▶ _Dataset entries_:

*** Block opens ***

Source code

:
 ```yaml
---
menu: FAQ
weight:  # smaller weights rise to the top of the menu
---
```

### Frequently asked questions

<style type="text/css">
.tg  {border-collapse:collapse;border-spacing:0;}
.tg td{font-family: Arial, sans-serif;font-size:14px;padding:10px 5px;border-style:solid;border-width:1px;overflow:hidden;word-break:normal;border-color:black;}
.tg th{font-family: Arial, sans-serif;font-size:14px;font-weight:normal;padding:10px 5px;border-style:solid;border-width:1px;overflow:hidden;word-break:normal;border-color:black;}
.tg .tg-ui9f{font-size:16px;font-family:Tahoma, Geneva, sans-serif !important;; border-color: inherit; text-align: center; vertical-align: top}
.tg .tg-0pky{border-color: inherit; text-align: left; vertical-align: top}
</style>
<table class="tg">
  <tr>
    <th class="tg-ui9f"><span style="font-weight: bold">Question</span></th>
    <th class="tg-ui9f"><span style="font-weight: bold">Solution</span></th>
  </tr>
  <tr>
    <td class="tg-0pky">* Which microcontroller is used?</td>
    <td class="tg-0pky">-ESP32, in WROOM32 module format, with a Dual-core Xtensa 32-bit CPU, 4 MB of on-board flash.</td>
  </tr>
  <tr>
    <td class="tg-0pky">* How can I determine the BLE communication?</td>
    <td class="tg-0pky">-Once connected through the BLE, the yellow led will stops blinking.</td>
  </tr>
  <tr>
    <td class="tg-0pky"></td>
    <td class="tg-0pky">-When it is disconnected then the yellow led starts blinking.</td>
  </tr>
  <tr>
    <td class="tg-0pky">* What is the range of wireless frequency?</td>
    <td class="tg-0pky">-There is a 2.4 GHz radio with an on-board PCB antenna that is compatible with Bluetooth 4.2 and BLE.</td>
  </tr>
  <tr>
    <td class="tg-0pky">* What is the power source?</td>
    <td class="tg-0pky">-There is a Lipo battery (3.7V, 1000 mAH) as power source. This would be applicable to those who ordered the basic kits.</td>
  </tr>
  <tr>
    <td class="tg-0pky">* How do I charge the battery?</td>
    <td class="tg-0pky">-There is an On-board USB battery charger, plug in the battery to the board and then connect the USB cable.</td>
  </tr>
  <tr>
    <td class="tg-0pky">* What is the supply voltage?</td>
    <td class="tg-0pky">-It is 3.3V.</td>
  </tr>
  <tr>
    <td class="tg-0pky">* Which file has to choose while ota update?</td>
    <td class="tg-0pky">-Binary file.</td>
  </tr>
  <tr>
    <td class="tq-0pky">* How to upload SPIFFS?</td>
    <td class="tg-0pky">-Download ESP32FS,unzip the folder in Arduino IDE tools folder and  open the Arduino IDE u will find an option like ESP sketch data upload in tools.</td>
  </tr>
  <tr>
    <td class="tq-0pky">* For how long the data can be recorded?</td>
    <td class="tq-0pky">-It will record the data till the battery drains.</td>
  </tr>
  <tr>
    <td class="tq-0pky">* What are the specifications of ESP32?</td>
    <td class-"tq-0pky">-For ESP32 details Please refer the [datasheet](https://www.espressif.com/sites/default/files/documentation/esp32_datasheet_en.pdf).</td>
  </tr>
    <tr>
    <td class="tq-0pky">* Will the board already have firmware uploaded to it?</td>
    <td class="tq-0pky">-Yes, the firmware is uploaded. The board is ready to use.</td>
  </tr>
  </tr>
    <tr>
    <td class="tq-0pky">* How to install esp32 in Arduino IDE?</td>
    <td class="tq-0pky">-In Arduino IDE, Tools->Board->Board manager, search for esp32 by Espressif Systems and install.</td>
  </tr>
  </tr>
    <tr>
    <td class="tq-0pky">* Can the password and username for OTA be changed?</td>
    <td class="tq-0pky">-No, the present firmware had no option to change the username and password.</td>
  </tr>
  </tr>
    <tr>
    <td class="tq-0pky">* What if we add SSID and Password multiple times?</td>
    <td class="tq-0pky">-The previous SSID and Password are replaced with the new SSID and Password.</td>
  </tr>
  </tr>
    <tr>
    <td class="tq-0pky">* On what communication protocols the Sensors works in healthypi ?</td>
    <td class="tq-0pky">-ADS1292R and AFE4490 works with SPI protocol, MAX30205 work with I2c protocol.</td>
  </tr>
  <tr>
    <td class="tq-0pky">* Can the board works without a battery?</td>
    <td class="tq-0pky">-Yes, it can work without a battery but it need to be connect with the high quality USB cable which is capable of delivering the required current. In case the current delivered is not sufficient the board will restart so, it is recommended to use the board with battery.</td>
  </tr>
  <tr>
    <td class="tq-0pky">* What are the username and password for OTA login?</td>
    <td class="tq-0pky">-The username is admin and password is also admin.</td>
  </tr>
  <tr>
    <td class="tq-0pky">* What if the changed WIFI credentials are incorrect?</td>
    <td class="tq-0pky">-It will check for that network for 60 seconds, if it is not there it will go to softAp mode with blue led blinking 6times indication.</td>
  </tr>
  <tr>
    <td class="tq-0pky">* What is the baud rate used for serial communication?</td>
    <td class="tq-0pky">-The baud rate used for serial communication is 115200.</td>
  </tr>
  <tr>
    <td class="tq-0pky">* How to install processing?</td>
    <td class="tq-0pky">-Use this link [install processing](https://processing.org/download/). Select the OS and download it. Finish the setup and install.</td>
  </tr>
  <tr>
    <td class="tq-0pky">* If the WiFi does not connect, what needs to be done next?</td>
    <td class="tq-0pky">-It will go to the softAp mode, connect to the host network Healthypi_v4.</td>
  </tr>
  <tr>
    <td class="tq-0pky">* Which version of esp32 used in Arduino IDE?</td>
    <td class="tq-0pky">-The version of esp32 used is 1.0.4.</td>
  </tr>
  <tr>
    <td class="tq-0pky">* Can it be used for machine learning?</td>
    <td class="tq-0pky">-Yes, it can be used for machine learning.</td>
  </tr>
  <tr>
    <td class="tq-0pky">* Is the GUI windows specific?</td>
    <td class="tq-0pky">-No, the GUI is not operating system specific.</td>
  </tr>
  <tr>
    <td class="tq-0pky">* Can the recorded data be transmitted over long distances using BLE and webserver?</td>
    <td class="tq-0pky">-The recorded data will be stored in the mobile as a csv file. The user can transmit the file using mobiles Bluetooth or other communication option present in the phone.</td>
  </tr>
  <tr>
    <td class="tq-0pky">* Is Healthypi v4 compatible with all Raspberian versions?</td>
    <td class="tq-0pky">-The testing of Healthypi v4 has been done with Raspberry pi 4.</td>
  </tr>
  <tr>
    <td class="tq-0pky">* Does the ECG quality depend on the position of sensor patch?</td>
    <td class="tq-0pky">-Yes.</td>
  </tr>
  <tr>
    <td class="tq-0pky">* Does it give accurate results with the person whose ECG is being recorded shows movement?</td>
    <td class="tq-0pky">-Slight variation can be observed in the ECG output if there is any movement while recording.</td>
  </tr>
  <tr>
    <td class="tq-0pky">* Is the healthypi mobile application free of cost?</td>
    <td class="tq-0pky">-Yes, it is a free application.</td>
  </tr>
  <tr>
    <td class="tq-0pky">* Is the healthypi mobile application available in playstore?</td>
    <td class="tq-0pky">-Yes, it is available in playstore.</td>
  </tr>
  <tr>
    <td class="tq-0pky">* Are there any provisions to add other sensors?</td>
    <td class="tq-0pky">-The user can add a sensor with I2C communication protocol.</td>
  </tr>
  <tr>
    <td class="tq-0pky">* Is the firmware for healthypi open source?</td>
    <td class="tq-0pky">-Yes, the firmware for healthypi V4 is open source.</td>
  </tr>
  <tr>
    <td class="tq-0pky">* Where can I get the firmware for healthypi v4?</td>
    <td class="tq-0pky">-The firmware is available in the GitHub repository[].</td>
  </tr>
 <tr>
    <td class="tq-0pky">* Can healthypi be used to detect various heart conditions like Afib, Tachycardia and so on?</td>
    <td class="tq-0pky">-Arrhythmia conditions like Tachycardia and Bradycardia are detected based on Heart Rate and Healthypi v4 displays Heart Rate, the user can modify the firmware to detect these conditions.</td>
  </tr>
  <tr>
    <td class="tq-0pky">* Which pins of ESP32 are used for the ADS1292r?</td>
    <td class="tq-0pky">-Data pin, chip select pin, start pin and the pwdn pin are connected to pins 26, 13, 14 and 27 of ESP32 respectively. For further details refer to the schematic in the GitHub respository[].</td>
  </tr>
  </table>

*** Block closes ***

▶ _AIM OF THE EXERCISE_: When a line of the records includes "family", that line belongs in the answer.

▶ _SOLUTION TO THIS PROBLEM_:
.tg td{font-family: Arial, sans-serif;font-size:14px;padding:10px 5px;border-style:solid;border-width:1px;overflow:hidden;word-break:normal;border-color:black;}
.tg th{font-family: Arial, sans-serif;font-size:14px;font-weight:normal;padding:10px 5px;border-style:solid;border-width:1px;overflow:hidden;word-break:normal;border-color:black;}
.tg .tg-ui9f{font-size:16px;font-family:Tahoma, Geneva, sans-serif !important;; border-color: inherit; text-align: center; vertical-align: top}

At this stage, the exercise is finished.